The 21 laparoscopic hemi-hepatectomies comprise 13 right hemi-hepatectomies and 8 left hemi-hepatectomies. They were performed for primary or metastatic liver disease, including nine for HCC, four for colorectal cancer metastasis, three for intrahepatic cholangiocarcinoma (ICC), and five for benign to low grade malignancy liver tumors [Table 1].
Procedure and disease profiles of the performed pure laparoscopic hemi-hepatectomies
|Hepatocellular carcinoma||6 (66.7%)||3 (33.3%)||9|
|Intrahepatic cholangiocarcinoma||2 (66.7%)||1 (33.3%)||3|
|Metastatic cancer||3 (75.0%)||1 (25.0%)||4|
|Benign to low grade malignant tumors||2 (40.0%)||3 (60.0%)||5|
|Sum||13 (61.9%)||8 (38.1%)||21|
Among these cases, 10 patients were considered as DIG, of which four cases had a tumor larger than 70 mm (80-120 mm), three patients had tumor located adjacent to the confluences of major hepatic veins, one had tumor invading the right adrenal gland, one suspicion of tumor invading to the right diaphragm, and one suspicion of tumor invading the retroperitoneum. Another 11 patients were classified as FIG.
In the comparison of backgrounds of patients, there was no significant difference between FIG and DIG patients’ age, gender distribution, BMI, presence of chronic liver disease, Child-Pugh score, and ICGR15. PLHH procedure, tumor-number, tumor-size, and distribution of tumor etiology, such as HCC, ICC, metastatic liver cancer, and benign to low grade malignant tumors, were not significantly different between the 2 groups [Table 2].

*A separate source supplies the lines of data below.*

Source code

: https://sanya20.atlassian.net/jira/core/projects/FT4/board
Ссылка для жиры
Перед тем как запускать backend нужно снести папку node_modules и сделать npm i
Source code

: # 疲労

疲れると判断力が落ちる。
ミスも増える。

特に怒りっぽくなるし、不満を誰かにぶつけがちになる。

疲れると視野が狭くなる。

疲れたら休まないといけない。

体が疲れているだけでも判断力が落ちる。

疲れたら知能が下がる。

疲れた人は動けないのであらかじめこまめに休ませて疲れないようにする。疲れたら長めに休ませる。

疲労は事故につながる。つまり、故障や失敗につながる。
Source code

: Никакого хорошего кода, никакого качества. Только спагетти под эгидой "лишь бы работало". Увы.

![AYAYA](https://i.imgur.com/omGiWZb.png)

Patient characteristics of those who received totally laparoscopic hemi-hepatectomies
|Favorable cases (n = 11)||Difficult cases (n = 10)||P-value|
|Age||60 (41-77)||53 (26-79)||0.382|
|Gender (Male: Female)||4:6||9:2||0.361|
|Body Mass Index||21.3 (19.0-26.2)||23.5 (16.8-35.1)||0.494|
|Chronic liver disease||4 (36.4%)||5 (50.0%)||1.0|
|Child-Pugh score||5 (5-8)||5 (5-5)||0.391|
|ICGR15||9.0 (2-17)||5.5 (1-10)||0.0576|
|Hepatocellular carcinoma||4 (36.4%)||5 (50.0%)||1.0|
|Cholangiocellular carcinoma||2 (18.2%)||1 (10.0%)||0.586|
|Metastatic liver cancer||1 (9.1%)||3 (30.0%)||0.586|
|Benign to low grade malignant tumor||2 (18.2%)||3 (30.0%)||0.635|
|Tumor-number||1 (1-4)||1 (1-5)||0.895|
|Tumor-size(mm)||47 (30-55)||70 (33-120)||0.0559|
|Procedure (Rt.: Lt.)||7:3||3:5||0.659|
In the comparison of operative outcome, there was no significant deference in operative duration, estimated blood loss, requirement of transfusion, conversion to open surgery, postoperative morbidity, postoperative hospitalization, and postoperative mortality. Median value of operative durations in FIG and DIG were 586.0 (355-749) min and 625.5 (240-768) min, respectively. Estimated blood loss in FIG and DIG were 290.0 (10-1060) cc and 357.5 (50-2683) cc, respectively. One conversion to hybrid technique with small laparotomy was observed in a case of a right hemi-hepatectomy in DIG, due to hemorrhage from dense adhesion on the retroperitoneum, which was suspected but negative for tumor invasion. Postoperative morbidity was found in two (18.2%) in FIG, while organ/space surgical site infection (SSI) in one and bile leakage in one. In DIG, three patients (30%) experienced postoperative morbidity, including superficial SSI in one, bile leakage in one, and thrombus in portal vein in one. These complications were all treated by conservative treatment without surgical interventions, and no postoperative complication beyond Clavien-Dindo grade IIIb was found. Postoperative hospitalization was 9 (6-25) days in FIG and 13 (7-45) days in DIG. No mortality was found in either group [Table 3].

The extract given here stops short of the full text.